Can the memoryview hold a strong reference to the underlying capnp message?
this should tie the message object to the lifespan of the memoryview.
There was a problem hiding this comment.
My understanding is that Cap'n Proto relies on the C++ layer allocator (Arena) for lifecycle management. We should avoid letting Python-level strong references implicitly interfere with this lifecycle.
-
Since Cap'n Proto uses arena allocation, holding a strong reference on a tiny data field would implicitly keep the entire underlying Message (potentially massive) alive in memory.
-
If the message object is destroyed, the expectation is that the underlying memory is reclaimed. Users should access views using
get_data_as_view()within the scope of the message's lifespan, rather than relying on a detached view to indefinitely extend the message's life. -
Reference counting introduces unnecessary CPU overhead. If a user specifically needs the view to outlive the message (safety over performance), they should rely on the original methods (i.e., making a copy) rather than this zero-copy optimization.
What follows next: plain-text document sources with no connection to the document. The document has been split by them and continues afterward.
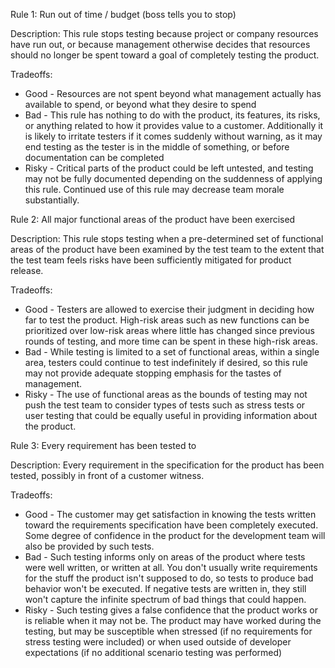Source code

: Rule 1: Run out of time / budget (boss tells you to stop)

Description: This rule stops testing because project or
company resources have run out, or because management
otherwise decides that resources should no longer be spent
toward a goal of completely testing the product.

Tradeoffs:

* Good - Resources are not spent beyond what management
actually has available to spend, or beyond what they desire
to spend
* Bad - This rule has nothing to do with the product, its
features, its risks, or anything related to how it provides
value to a customer.  Additionally it is likely to irritate
testers if it comes suddenly without warning, as it may
end testing as the tester is in the middle of something, or
before documentation can be completed
* Risky - Critical parts of the product could be left
untested, and testing may not be fully documented depending
on the suddenness of applying this rule.  Continued use of
this rule may decrease team morale substantially.

Rule 2: All major functional areas of the product have been
exercised

Description: This rule stops testing when a pre-determined
set of functional areas of the product have been examined by
the test team to the extent that the test team feels risks
have been sufficiently mitigated for product release.

Tradeoffs:

* Good - Testers are allowed to exercise their judgment
in deciding how far to test the product.  High-risk areas
such as new functions can be prioritized over low-risk areas
where little has changed since previous rounds of testing, and more time can be spent in these high-risk areas.
* Bad - While testing is limited to a set of functional
areas, within a single area, testers could continue to test
indefinitely if desired, so this rule may not provide
adequate stopping emphasis for the tastes of management.
* Risky - The use of functional areas as the bounds of
testing may not push the test team to consider types of
tests such as stress tests or user testing that could be
equally useful in providing information about the product.


Rule 3: Every requirement has been tested to

Description: Every requirement in the specification for the
product has been tested, possibly in front of a customer
witness.

Tradeoffs:
* Good - The customer may get satisfaction in knowing the
tests written toward the requirements specification have
been completely executed.  Some degree of confidence in the
product for the development team will also be provided by
such tests.
* Bad - Such testing informs only on areas of the product
where tests were well written, or written at all.  You don't
usually write requirements for the stuff the product isn't
supposed to do, so tests to produce bad behavior won't be
executed.  If negative tests are written in, they still
won't capture the infinite spectrum of bad things that could
happen.
* Risky - Such testing gives a false confidence that the
product works or is reliable when it may not be.  The
product may have worked during the testing, but may be
susceptible when stressed (if no requirements for stress
testing were included) or when used outside of developer
expectations (if no additional scenario testing was
performed)

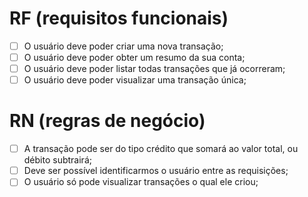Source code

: # RF (requisitos funcionais)
- [ ] O usuário deve poder criar uma nova transação;
- [ ] O usuário deve poder obter um resumo da sua conta;
- [ ] O usuário deve poder listar todas transações que já ocorreram;
- [ ] O usuário deve poder visualizar uma transação única;
# RN (regras de negócio)
- [ ] A transação pode ser do tipo crédito que somará ao valor total, ou débito subtrairá;
- [ ] Deve ser possível identificarmos o usuário entre as requisições;
- [ ] O usuário só pode visualizar transações o qual ele criou;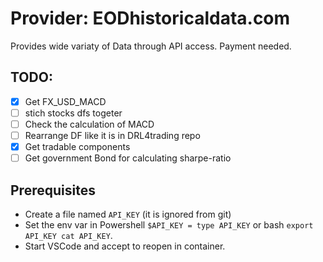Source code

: # Provider: EODhistoricaldata.com

Provides wide variaty of Data through API access. Payment needed.

## TODO:

* [x] Get FX_USD_MACD
* [ ] stich stocks dfs togeter
* [ ] Check the calculation of MACD
* [ ] Rearrange DF like it is in DRL4trading repo
* [x] Get tradable components
* [ ] Get government Bond for calculating sharpe-ratio

## Prerequisites

* Create a file named `API_KEY` (it is ignored from git)
* Set the env var in Powershell `$API_KEY = type API_KEY` or bash `export API_KEY cat API_KEY`.
* Start VSCode and accept to reopen in container.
There was a problem hiding this comment.
by 'crash' do we mean segfault or would a python exception be raised?
if the latter then this is fine.
if the former, that may lead to a vulnerability.
There was a problem hiding this comment.
It will cause undefined behaviour.
Now I agree that adding a reference is necessary to ensure user's memory safety and have updated the code.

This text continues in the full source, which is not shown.